__RECORDS SHOWN__
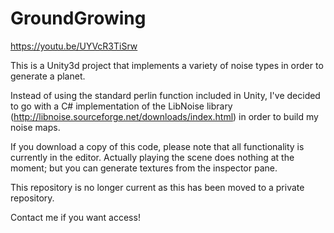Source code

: # GroundGrowing

https://youtu.be/UYVcR3TiSrw

This is a Unity3d project that implements a variety of noise types in order to
generate a planet.

Instead of using the standard perlin function included in Unity, I've decided
to go with a C# implementation of the LibNoise library (http://libnoise.sourceforge.net/downloads/index.html)
in order to build my noise maps.

If you download a copy of this code, please note that all functionality is currently
in the editor. Actually playing the scene does nothing at the moment; but
you can generate textures from the inspector pane.

This repository is no longer current as this has been moved to a private repository.

Contact me if you want access!
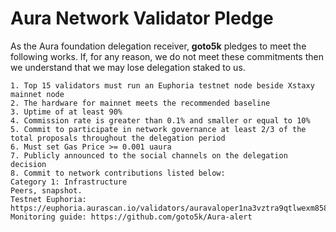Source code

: # Aura Network Validator Pledge

As the Aura foundation delegation receiver, **goto5k** pledges to meet the following works. If, for any reason, we do not meet these commitments then we understand that we may lose delegation staked to us.

    1. Top 15 validators must run an Euphoria testnet node beside Xstaxy mainnet node
    2. The hardware for mainnet meets the recommended baseline    
    3. Uptime of at least 90%
    4. Commission rate is greater than 0.1% and smaller or equal to 10%
    5. Commit to participate in network governance at least 2/3 of the total proposals throughout the delegation period
    6. Must set Gas Price >= 0.001 uaura
    7. Publicly announced to the social channels on the delegation decision
    8. Commit to network contributions listed below: 
    Category 1: Infrastructure
    Peers, snapshot.
    Testnet Euphoria: https://euphoria.aurascan.io/validators/auravaloper1na3vztra9qtlwexm8580c37f4psypr9sld9wnd
    Monitoring guide: https://github.com/goto5k/Aura-alert
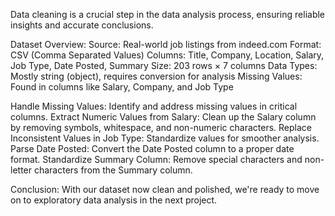 Data cleaning is a crucial step in the data analysis process, ensuring reliable insights and accurate conclusions.

Dataset Overview:
Source: Real-world job listings from indeed.com
Format: CSV (Comma Separated Values)
Columns: Title, Company, Location, Salary, Job Type, Date Posted, Summary
Size: 203 rows × 7 columns
Data Types: Mostly string (object), requires conversion for analysis
Missing Values: Found in columns like Salary, Company, and Job Type

Handle Missing Values: Identify and address missing values in critical columns.
Extract Numeric Values from Salary: Clean up the Salary column by removing symbols, whitespace, and non-numeric characters.
Replace Inconsistent Values in Job Type: Standardize values for smoother analysis.
Parse Date Posted: Convert the Date Posted column to a proper date format.
Standardize Summary Column: Remove special characters and non-letter characters from the Summary column.

Conclusion:
With our dataset now clean and polished, we're ready to move on to exploratory data analysis in the next project.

__TASK DESCRIPTION__
All lines from the one with "Source: Real-world job" to the end of the listing are to be printed exactly as given, both ends included.

__RESPONSE TO THIS TASK__
Source: Real-world job listings from indeed.com
Format: CSV (Comma Separated Values)
Columns: Title, Company, Location, Salary, Job Type, Date Posted, Summary
Size: 203 rows × 7 columns
Data Types: Mostly string (object), requires conversion for analysis
Missing Values: Found in columns like Salary, Company, and Job Type

Handle Missing Values: Identify and address missing values in critical columns.
Extract Numeric Values from Salary: Clean up the Salary column by removing symbols, whitespace, and non-numeric characters.
Replace Inconsistent Values in Job Type: Standardize values for smoother analysis.
Parse Date Posted: Convert the Date Posted column to a proper date format.
Standardize Summary Column: Remove special characters and non-letter characters from the Summary column.

Conclusion:
With our dataset now clean and polished, we're ready to move on to exploratory data analysis in the next project.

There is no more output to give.